Robust protocols to reveal anyonic time-exchange phase

Abstract

We consider hierarchical quantum Hall edge states with $N$ modes and a spatially local quantum point contact (QPC). In general, the field of an injected anyon does not directly acquire the universal statistical phase $θ$. Short-range inter-edge interactions split the universal anyon charge and phase into $N$ fractionalized charges associated with nonuniversal phases $πδ_m$. In contrast, their sum $δ=\sum_{m=1}^Nδ_m$, which defines the local scaling dimension at the QPC, remains protected and is tied to the statistical angle through $πδ=θ$. If the injected anyon is of the same species as the one dominating backscattering at the QPC, time-domain braiding with phase $θ$ is recovered either in the absence of inter-edge interactions with equal mode velocities, or by performing a spatially local anyon injection at the QPC. We then exploit a more robust \emph{local} anyonic time-exchange (ATE) link between anyons and quasiholes at the QPC, which is also a necessary ingredient for realizing such braiding.
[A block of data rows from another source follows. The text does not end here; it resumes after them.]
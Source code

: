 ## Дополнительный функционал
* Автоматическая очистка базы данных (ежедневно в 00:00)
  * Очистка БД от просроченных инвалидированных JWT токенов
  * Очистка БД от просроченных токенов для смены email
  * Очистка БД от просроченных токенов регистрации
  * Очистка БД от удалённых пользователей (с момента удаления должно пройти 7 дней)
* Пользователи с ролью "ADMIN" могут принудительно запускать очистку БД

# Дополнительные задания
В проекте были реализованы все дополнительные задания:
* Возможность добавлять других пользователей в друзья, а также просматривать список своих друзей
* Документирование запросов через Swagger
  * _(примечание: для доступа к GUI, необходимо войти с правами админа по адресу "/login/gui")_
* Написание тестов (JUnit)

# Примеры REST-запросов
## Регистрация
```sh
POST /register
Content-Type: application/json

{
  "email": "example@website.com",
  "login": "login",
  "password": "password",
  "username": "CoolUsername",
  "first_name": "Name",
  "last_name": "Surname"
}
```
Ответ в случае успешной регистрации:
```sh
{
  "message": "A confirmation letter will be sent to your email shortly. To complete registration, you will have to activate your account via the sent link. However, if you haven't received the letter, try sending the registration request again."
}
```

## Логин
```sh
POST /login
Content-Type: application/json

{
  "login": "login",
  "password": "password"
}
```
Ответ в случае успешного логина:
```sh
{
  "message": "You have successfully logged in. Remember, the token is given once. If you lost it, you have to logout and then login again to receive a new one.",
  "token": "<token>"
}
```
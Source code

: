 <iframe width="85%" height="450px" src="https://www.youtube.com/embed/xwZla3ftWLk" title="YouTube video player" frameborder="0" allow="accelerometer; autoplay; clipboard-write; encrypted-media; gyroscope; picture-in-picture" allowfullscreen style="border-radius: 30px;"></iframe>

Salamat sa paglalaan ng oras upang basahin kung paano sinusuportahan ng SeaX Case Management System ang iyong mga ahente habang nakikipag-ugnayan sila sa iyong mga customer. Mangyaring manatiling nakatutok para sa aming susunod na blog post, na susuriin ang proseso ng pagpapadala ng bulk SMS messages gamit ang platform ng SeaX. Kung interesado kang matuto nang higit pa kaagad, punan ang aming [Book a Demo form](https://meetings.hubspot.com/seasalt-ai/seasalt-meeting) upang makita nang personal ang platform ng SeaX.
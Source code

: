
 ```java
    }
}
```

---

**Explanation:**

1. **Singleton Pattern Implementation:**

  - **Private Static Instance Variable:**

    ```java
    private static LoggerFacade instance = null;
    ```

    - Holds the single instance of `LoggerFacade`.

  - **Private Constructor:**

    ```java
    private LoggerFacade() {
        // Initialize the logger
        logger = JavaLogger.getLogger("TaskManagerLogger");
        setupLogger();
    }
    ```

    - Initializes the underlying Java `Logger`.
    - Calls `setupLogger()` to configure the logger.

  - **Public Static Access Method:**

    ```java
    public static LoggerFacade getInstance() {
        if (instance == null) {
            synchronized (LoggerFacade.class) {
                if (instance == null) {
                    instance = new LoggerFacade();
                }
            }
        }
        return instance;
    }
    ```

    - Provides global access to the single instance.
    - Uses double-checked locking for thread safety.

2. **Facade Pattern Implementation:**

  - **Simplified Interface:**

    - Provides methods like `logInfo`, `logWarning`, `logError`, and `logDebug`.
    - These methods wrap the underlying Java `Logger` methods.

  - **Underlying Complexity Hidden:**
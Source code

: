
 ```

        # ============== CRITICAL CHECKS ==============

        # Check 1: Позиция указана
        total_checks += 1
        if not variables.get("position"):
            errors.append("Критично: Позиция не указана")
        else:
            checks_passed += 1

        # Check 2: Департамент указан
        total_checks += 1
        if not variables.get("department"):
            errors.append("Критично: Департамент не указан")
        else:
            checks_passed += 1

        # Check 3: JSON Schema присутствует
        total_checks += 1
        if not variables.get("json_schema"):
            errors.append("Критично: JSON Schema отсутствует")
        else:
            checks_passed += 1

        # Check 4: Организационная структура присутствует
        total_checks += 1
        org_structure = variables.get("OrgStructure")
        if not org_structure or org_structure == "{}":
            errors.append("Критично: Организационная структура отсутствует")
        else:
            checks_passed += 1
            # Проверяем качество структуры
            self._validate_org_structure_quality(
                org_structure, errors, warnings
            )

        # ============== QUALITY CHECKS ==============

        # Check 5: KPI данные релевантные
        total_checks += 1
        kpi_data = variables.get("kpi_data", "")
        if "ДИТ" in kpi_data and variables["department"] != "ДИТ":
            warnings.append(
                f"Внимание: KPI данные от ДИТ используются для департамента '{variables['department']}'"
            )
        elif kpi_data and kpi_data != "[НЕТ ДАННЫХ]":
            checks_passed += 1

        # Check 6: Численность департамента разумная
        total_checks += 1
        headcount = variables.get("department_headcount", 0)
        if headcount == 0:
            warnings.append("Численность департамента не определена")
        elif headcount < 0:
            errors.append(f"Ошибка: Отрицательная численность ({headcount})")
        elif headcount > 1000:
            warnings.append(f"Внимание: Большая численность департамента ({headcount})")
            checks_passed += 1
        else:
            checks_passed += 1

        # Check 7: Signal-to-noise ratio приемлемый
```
This allows us to propose minimal single-QPC protocols that do not rely on diluted anyon sources and that disentangle the role of $θ$ as a genuine statistical phase from that as a scaling dimension. From the ATE link we derive two novel nonequilibrium fluctuation--dissipation relations (FDRs) that isolate $θ$. They relate the DC backscattering noise either to an integral over the DC current or to the phase shift of the AC current with respect to an applied AC voltage (i.e., the phase of the admittance), accessible down to low frequencies. For thermalized edges, we show that in the quantum regime this admittance phase directly yields $θ$ whenever $δ>1/2$.